One Woman’s Journey to Creating The Wandering Market
by Nadine LeBean
The food boxes are a tribute to the farmers, the gardeners, the sowers of seeds, the shovellers of poop, and all the people that deserve to be well fed. Everyone deserves to have food that will bring them health and happiness.
When something dies, it always means life for something else. That is the essence of food and the beginning of my journey to discover it.
It is interesting to me that my greatest achievements have been born out of my worst failures...
A few years ago, our dreams of running a small sustainable farm died and shortly after, our current endeavour, The Wandering Market, was born.
We had endured years of constant struggle, coupled with painful isolation on that farm and we knew it was time to give up the dream and let it die. It was a dark period for us as we accepted that we would not be part of the local food movement that we had felt so passionately about supporting. We moved back into town, but it did nothing to tame the longing in my heart for foods of a fresh and local nature.
One day, I had an epiphany that would change everything. I realized that it wasn’t necessarily the shovelling poop or weeding of gardens that I craved, but rather it was what the farm symbolized to me. It represented connection. I desired to feel intimately connected with my food and the earth that produced it. I wanted to have relationships with people who felt the same.

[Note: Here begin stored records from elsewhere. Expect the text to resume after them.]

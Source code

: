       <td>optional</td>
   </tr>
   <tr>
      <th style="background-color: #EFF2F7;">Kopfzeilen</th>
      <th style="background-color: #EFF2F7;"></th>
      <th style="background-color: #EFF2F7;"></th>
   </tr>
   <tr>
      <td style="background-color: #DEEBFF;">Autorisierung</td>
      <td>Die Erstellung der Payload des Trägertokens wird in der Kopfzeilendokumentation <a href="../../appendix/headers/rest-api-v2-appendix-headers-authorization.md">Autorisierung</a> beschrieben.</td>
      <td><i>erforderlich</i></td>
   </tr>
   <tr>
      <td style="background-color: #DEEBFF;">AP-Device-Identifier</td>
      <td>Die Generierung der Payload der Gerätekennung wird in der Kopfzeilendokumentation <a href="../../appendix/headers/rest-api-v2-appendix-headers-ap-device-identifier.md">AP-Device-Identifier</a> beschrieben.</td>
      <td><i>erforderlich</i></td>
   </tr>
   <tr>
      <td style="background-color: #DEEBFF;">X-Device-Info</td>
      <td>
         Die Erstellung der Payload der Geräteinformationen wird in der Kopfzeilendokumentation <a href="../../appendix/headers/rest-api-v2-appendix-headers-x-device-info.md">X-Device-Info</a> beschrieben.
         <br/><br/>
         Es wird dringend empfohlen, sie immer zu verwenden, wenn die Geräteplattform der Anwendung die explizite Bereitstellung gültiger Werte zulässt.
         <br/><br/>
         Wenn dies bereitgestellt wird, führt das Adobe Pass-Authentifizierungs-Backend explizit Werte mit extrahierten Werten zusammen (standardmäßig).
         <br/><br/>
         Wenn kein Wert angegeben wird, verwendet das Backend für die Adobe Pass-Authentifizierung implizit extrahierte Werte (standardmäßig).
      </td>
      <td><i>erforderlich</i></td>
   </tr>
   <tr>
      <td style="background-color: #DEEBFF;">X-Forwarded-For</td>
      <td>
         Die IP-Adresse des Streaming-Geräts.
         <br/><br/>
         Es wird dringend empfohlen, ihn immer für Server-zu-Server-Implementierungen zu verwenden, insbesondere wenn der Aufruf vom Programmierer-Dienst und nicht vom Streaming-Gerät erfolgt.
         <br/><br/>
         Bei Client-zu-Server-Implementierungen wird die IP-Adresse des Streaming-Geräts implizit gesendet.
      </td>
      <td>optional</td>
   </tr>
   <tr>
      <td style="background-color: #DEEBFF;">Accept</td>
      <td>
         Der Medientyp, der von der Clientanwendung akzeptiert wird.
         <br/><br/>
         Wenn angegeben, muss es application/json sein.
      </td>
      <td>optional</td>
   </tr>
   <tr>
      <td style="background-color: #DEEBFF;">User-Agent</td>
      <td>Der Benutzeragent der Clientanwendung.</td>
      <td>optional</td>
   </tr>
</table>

It was at that time we were getting to know Bill, who has earned his nickname, Chicken Man. He had the most amazing eggs we had ever tasted. They made you want to eat eggs all the time, as they called out to you in the morning to break them into bowls and eat them with cheese. And it is no wonder they tasted amazing, because these chickens live completely free and forage throughout a sixty-acre evergreen and apple tree paradise with a man who loves them like his children. I once caught him sneaking grass he had sprouted out to them so that they wouldn’t feel the winter blues. Whenever it was time to round them up, he insisted we carry them all like precious babies in our arms. The chickens were happy and because of this, Chicken Man was getting a lot of eggs, but he didn’t have any customers for them. I decided I could take on the project of selling his beautiful work. My excitement for Chicken Man’s eggs was contagious and we were selling as many as one hundred and fifty dozen a week! It was effortless and felt like magic. It wasn’t just me, but other people could taste the difference that an ethical, happy farm produced.
I pursued my new goals of coming together with like-minded people so that I could afford to provide local and nourishing foods for my large family of seven. I began ordering things in bulk and splitting it with family, friends, and people that were becoming more than strangers. It went well, really well. So many people were coming forward and saying they, too, were no longer willing to pay more for something that was less.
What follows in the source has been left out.